El pudor forma parte de esa rara tradición que podríamos llamar literatura del aislamiento. Pienso en Un homme qui dort de George Perec; en Bartleby, héroe solitario por excelencia; en la obra completa de Franz Kafka. Novela de género, la narración se sostiene a través de la perversión de un procedimiento anacrónico: el relato epistolar se desvía, se transforma de manera enfermiza, parte del lugar común hacia la exploración de una conciencia particular. Las escenas pornográficas se multiplican a lo largo de la obra, se revelan poco a poco con la violencia visual y lingüística que las caracteriza (membranas, culos, vergas enormes penetrando por los orificios). Un recurso que contrasta con su construcción decimonónica, su tono en ocasiones victoriano que me hace recordar los textos de Poe o las novelas fantasmales de Henry James.

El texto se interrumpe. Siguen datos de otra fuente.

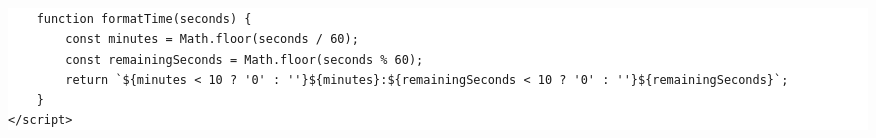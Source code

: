         function formatTime(seconds) {
            const minutes = Math.floor(seconds / 60);
            const remainingSeconds = Math.floor(seconds % 60);
            return `${minutes < 10 ? '0' : ''}${minutes}:${remainingSeconds < 10 ? '0' : ''}${remainingSeconds}`;
        }
    </script>
</body>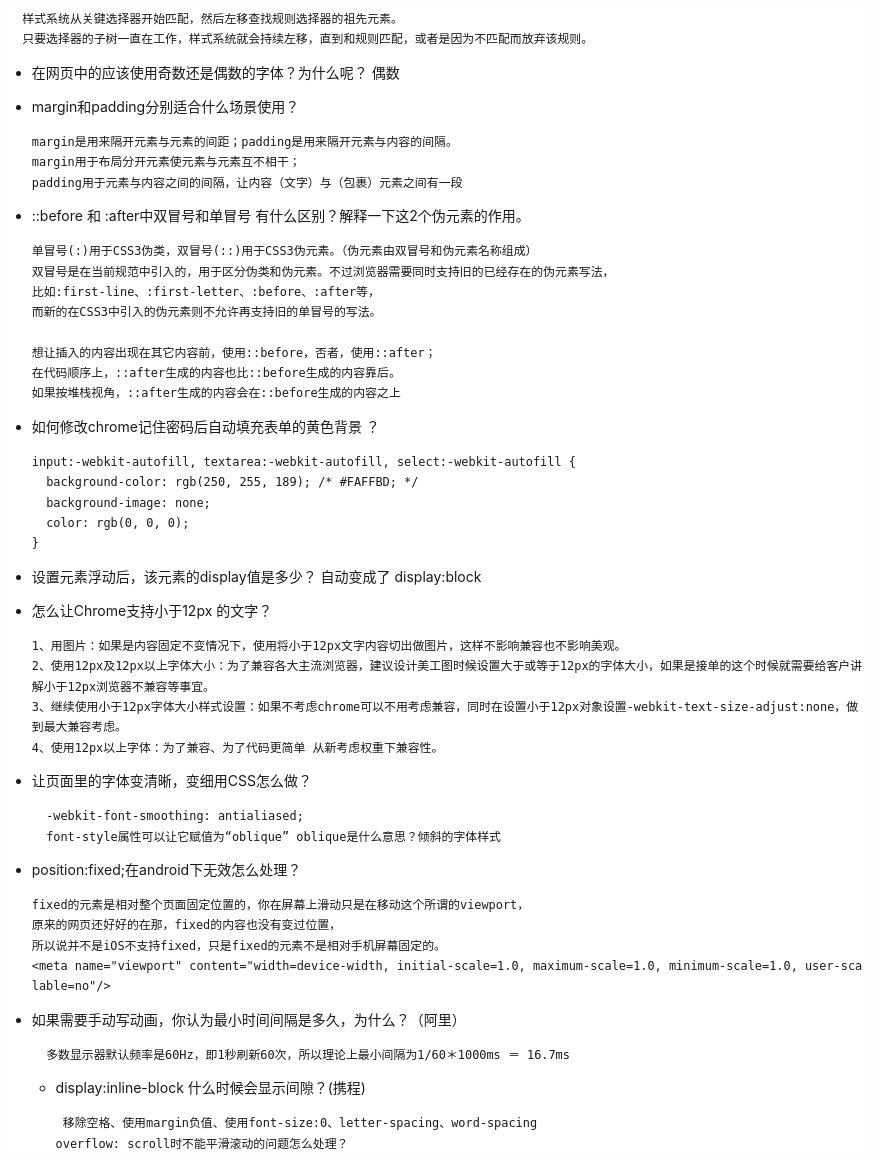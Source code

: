       样式系统从关键选择器开始匹配，然后左移查找规则选择器的祖先元素。
      只要选择器的子树一直在工作，样式系统就会持续左移，直到和规则匹配，或者是因为不匹配而放弃该规则。
- 在网页中的应该使用奇数还是偶数的字体？为什么呢？
    偶数
- margin和padding分别适合什么场景使用？

      margin是用来隔开元素与元素的间距；padding是用来隔开元素与内容的间隔。
      margin用于布局分开元素使元素与元素互不相干；
      padding用于元素与内容之间的间隔，让内容（文字）与（包裹）元素之间有一段
 
- ::before 和 :after中双冒号和单冒号 有什么区别？解释一下这2个伪元素的作用。

      单冒号(:)用于CSS3伪类，双冒号(::)用于CSS3伪元素。（伪元素由双冒号和伪元素名称组成）
      双冒号是在当前规范中引入的，用于区分伪类和伪元素。不过浏览器需要同时支持旧的已经存在的伪元素写法，
      比如:first-line、:first-letter、:before、:after等，
      而新的在CSS3中引入的伪元素则不允许再支持旧的单冒号的写法。
    
      想让插入的内容出现在其它内容前，使用::before，否者，使用::after；
      在代码顺序上，::after生成的内容也比::before生成的内容靠后。
      如果按堆栈视角，::after生成的内容会在::before生成的内容之上
- 如何修改chrome记住密码后自动填充表单的黄色背景 ？

      input:-webkit-autofill, textarea:-webkit-autofill, select:-webkit-autofill {
        background-color: rgb(250, 255, 189); /* #FAFFBD; */
        background-image: none;
        color: rgb(0, 0, 0);
      }
      

- 设置元素浮动后，该元素的display值是多少？
   自动变成了 display:block
- 怎么让Chrome支持小于12px 的文字？

      1、用图片：如果是内容固定不变情况下，使用将小于12px文字内容切出做图片，这样不影响兼容也不影响美观。
      2、使用12px及12px以上字体大小：为了兼容各大主流浏览器，建议设计美工图时候设置大于或等于12px的字体大小，如果是接单的这个时候就需要给客户讲解小于12px浏览器不兼容等事宜。
      3、继续使用小于12px字体大小样式设置：如果不考虑chrome可以不用考虑兼容，同时在设置小于12px对象设置-webkit-text-size-adjust:none，做到最大兼容考虑。
      4、使用12px以上字体：为了兼容、为了代码更简单 从新考虑权重下兼容性。
- 让页面里的字体变清晰，变细用CSS怎么做？

        -webkit-font-smoothing: antialiased;
        font-style属性可以让它赋值为“oblique” oblique是什么意思？倾斜的字体样式
- position:fixed;在android下无效怎么处理？

      fixed的元素是相对整个页面固定位置的，你在屏幕上滑动只是在移动这个所谓的viewport，
      原来的网页还好好的在那，fixed的内容也没有变过位置，
      所以说并不是iOS不支持fixed，只是fixed的元素不是相对手机屏幕固定的。
      <meta name="viewport" content="width=device-width, initial-scale=1.0, maximum-scale=1.0, minimum-scale=1.0, user-scalable=no"/>
- 如果需要手动写动画，你认为最小时间间隔是多久，为什么？（阿里）

        多数显示器默认频率是60Hz，即1秒刷新60次，所以理论上最小间隔为1/60＊1000ms ＝ 16.7ms
      
  - display:inline-block 什么时候会显示间隙？(携程)

         移除空格、使用margin负值、使用font-size:0、letter-spacing、word-spacing
        overflow: scroll时不能平滑滚动的问题怎么处理？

Pero la transgresión en la novela de Pauls supera el orden lingüístico y formal. Ocurre también desde el tratamiento temático de algunas de las preocupaciones centrales de la literatura. La soledad, el deseo, el amor —¿el amor?—, la violencia, la enfermedad, la escritura misma, etc. Elementos estructurados bajo una atmósfera asfixiante que —como en algunas novelas de Cărtărescu, Lulú para poner un ejemplo— transforman a El pudor del pornógrafo en un relato transgresor construido con las mismas claves estilística del siglo XIX. El juego con géneros menores (el diario, la correspondencia), el relato pornográfico, marginal y ausente del canon, y su vínculo con la gran tradición europea, revelan cierta familiaridad con los procedimientos de la literatura argentina de la época. La incorporación de elementos de la cultura pop (el relato policial en Piglia; el guión, el folletín, la narraciones rosas en Manuel Puig) sumados al rigor de su escritura, dan como resultado una obra capaz de provocar en el lector esa especie de desequilibrio y reconocimiento de ciertas perturbaciones ocultas de la experiencia humana.
El pudor, al igual que las películas de Hitchcock, parte del lugar común para luego transformarse en una suerte de objeto extraño. La trama es superada por la extravagancia del relato, por las imágenes y los temores reales o imaginarios de su protagonista. El tono, la atmósfera, la construcción de sus personajes constituyen un universo narrativo autónomo capaz de inquietar al lector con sus constantes exabruptos literarios.